To create such precise optical details, the team meticulously modeled light reflections at every angle. By rotating lights around the game's character models, they could accurately recreate those bounce properties in the character’s eyes, even accounting for changes in direction and type of light source.

“Our rendering guy, Jorge Jiminez, used to send round photos of Josh and the digital render [of the game's main character], and he would get people to guess [which was which]. If people thought there was any difference, he then worked on that area. It's so important to us that that realism is in our game.”

Painstakingly rendering character eyeballs served a greater purpose than just supporting the graphical fidelity of each character. James reckons creating convincing faces is essential to selling the realism of The Callisto Protocol’s wider world.

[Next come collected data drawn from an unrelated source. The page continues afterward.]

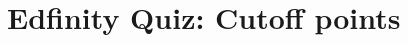 \documentclass[slidestop,compress,mathserif]{beamer}
\begin{document}


\section{Edfinity Quiz: Cutoff points}










\end{document}
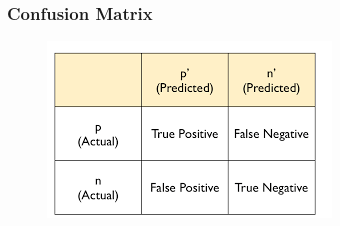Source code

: \documentclass[PredictiveAnalytics101.tex]{subfiles}
\begin{document}
\begin{frame}
\frametitle{Confusion Matrix}

	\begin{figure}
\centering
\includegraphics[width=0.99\linewidth]{images/confusionmatrix2}
\end{figure}

\end{frame}
\end{document}
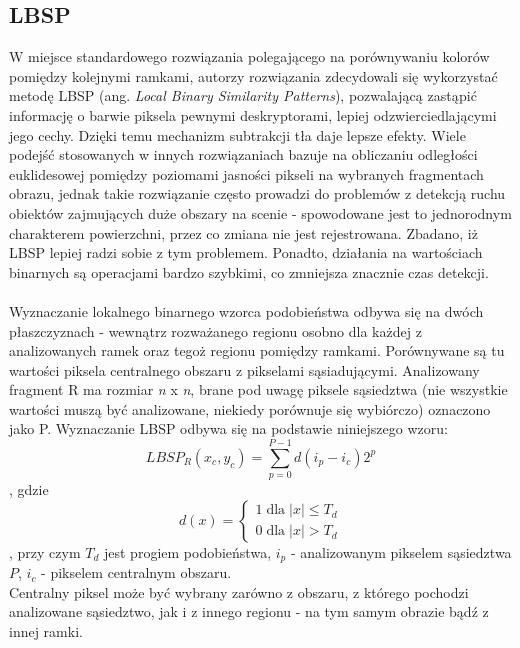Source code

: \subsection{LBSP}
\label{sec:LBSP}
W miejsce standardowego rozwiązania polegającego na porównywaniu kolorów pomiędzy kolejnymi ramkami, autorzy rozwiązania zdecydowali się wykorzystać metodę LBSP \cite{bilodeau2013change} (ang. \textit{Local Binary Similarity Patterns}), pozwalającą zastąpić informację o barwie piksela pewnymi deskryptorami, lepiej odzwierciedlającymi jego cechy. Dzięki temu mechanizm subtrakcji tła daje lepsze efekty. Wiele podejść stosowanych w innych rozwiązaniach bazuje na obliczaniu odległości euklidesowej pomiędzy poziomami jasności pikseli na wybranych fragmentach obrazu, jednak takie rozwiązanie często prowadzi do problemów z detekcją ruchu obiektów zajmujących duże obszary na scenie - spowodowane jest to jednorodnym charakterem powierzchni, przez co zmiana nie jest rejestrowana. Zbadano, iż LBSP lepiej radzi sobie z tym problemem. Ponadto, działania na wartościach binarnych są operacjami bardzo szybkimi, co zmniejsza znacznie czas detekcji.
\paragraph{}
Wyznaczanie lokalnego binarnego wzorca podobieństwa odbywa się na dwóch płaszczyznach - wewnątrz rozważanego regionu osobno dla każdej z analizowanych ramek oraz tegoż regionu pomiędzy ramkami. Porównywane są tu wartości piksela centralnego obszaru z pikselami sąsiadującymi. Analizowany fragment R ma rozmiar \textit{n} x \textit{n}, brane pod uwagę piksele sąsiedztwa (nie wszystkie wartości muszą być analizowane, niekiedy porównuje się wybiórczo) oznaczono jako P. Wyznaczanie LBSP odbywa się na podstawie niniejszego wzoru:
\begin{equation}
LBSP_{R}(x_{c},y_{c}) = 
\sum_{p=0}^{P-1}d(i_{p}-i_{c})2^p
\end{equation},
gdzie
\begin{equation}
d(x)=\left\{\substack{
1 \; \mathrm{dla} \; |x|\leq T_{d} \\[0.5em]
0 \; \mathrm{dla} \; |x|>T_{d}}\right.
\end{equation}
, przy czym $T_{d}$ jest progiem podobieństwa, $i_{p}$ - analizowanym pikselem sąsiedztwa $P$, $i_{c}$ - pikselem centralnym obszaru.\\
Centralny piksel może być wybrany zarówno z obszaru, z którego pochodzi analizowane sąsiedztwo, jak i z innego regionu - na tym samym obrazie bądź z innej ramki.
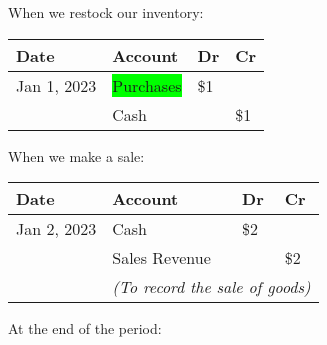 \begin{tcolorbox}[colframe=black,colback=white,title=Example to compare the two inventory systems]
\begin{minipage}[t]{0.48\textwidth}
        \vspace{1.3em}

        When we restock our inventory:

        \begin{tabular}{llll}
            \textbf{Date} & \textbf{Account}           & \textbf{Dr} & \textbf{Cr} \\
            \hline
            Jan 1, 2023   & \colorbox{lime}{Purchases} & \$1         &             \\
                          & \quad Cash                 &             & \$1         \\
        \end{tabular}

        \vspace{1.3em}

        When we make a sale:

        \begin{tabular}{llll}
            \textbf{Date} & \textbf{Account}                                           & \textbf{Dr} & \textbf{Cr} \\
            \hline
            Jan 2, 2023   & Cash                                                       & \$2         &             \\
                          & \quad Sales Revenue                                        &             & \$2         \\
                          & \multicolumn{3}{l}{\textit{(To record the sale of goods)}}                             \\
        \end{tabular}

        \vspace{1.3em}

        At the end of the period:


\end{minipage}
\end{tcolorbox}
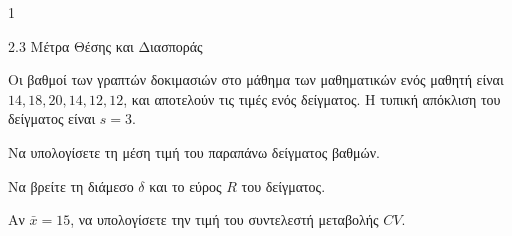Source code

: \begin{ylh}{1}
    \item 2.3 Μέτρα Θέσης και Διασποράς
\end{ylh}
Οι βαθμοί των γραπτών δοκιμασιών στο μάθημα των μαθηματικών ενός μαθητή είναι $14, 18, 20, 14, 12, 12$, και αποτελούν τις τιμές ενός δείγματος. Η τυπική απόκλιση του δείγματος είναι $s=3$.
\begin{alist}
\item Να υπολογίσετε τη μέση τιμή του παραπάνω δείγματος βαθμών. 
\item Να βρείτε τη διάμεσο $\delta$ και το εύρος $R$ του δείγματος. 
\item Αν $\bar{x} =15$, να υπολογίσετε την τιμή του συντελεστή μεταβολής $CV$. 
\end{alist}

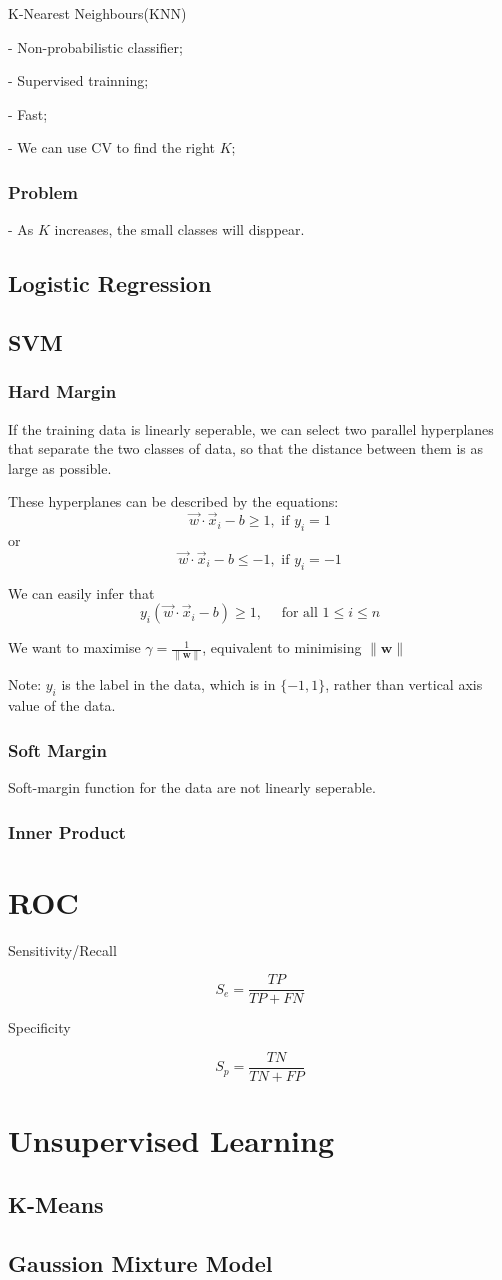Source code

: \documentclass[12pt]{article}
\begin{document}
K-Nearest Neighbours(KNN)

- Non-probabilistic classifier;

- Supervised trainning;

- Fast;

- We can use CV to find the right $K$;

\subsubsection{Problem}
- As $K$ increases, the small classes will disppear.

\subsection{Logistic Regression}

\subsection{SVM}
\subsubsection{Hard Margin}
If the training data is linearly seperable,
we can select two parallel hyperplanes that separate the two classes of data,
so that the distance between them is as large as possible.

These hyperplanes can be described by the equations:
$$
\vec{w} \cdot \vec{x}_{i}-b \geq 1, \text { if } y_{i}=1
$$
or
$$
\vec{w} \cdot \vec{x}_{i}-b \leq-1, \text { if } y_{i}=-1
$$

We can easily infer that 
$$
y_{i}\left(\vec{w} \cdot \vec{x}_{i}-b\right) \geq 1, \quad \text { for all } 1 \leq i \leq n
$$

We want to maximise $\gamma=\frac{1}{\|\mathbf{w}\|}$,
equivalent to minimising $\|\mathbf{w}\|$

Note: $y_i$ is the label in the data, which is in $\{-1, 1\}$,
rather than vertical axis value of the data.
\subsubsection{Soft Margin}
Soft-margin function for the data are not linearly seperable.

\subsubsection{Inner Product}

\section{ROC}
Sensitivity/Recall

$$
S_{e}=\frac{T P}{T P+F N}
$$

Specificity

$$
S_{p}=\frac{T N}{T N+F P}
$$

\section{Unsupervised Learning}
\subsection{K-Means}

\subsection{Gaussion Mixture Model}
\end{document}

“It brings a connection to the player that you don't normally get,” he said. “So much of our brain is associated with seeing faces, more than the rest of the world around us because we have to read faces every day. 

“If realism doesn't exist in the faces, then you start to not believe the realism in the rest of the world. We really wanted to concentrate on where you spend the most brain power in assessing an image.”

The Callisto Protocol

(Image credit: Striking Distance Studios)

Convincing character faces are also key to underpinning the horror that sits at the heart of The Callisto Protocol. Each enemy in the game is a grotesque mutated human, and James says that players must recognize that – see the remnants of humanity that exist within them – to truly fear them. 

“You can still see a face in our enemies,” he said. “You can still see that they're disjointed; mutated in a way that's natural.” 

“We want to base all of our mutations and our body horror around this grounded reality – what would happen if an arm grew twice the size, or a chest opened up.

“Our enemies aren't the undead, they aren't aliens, they're mutated humans. So we want to show that grounding – they're still recognizable as humans – and also that connection, so you're not just dispensing with these things that used to be human. They’re your fellow prisoners and guards.”

The Callisto Protocol is set to release on December 2. It’ll be coming to PS5, PS4, Xbox Series X|S, Xbox One and PC.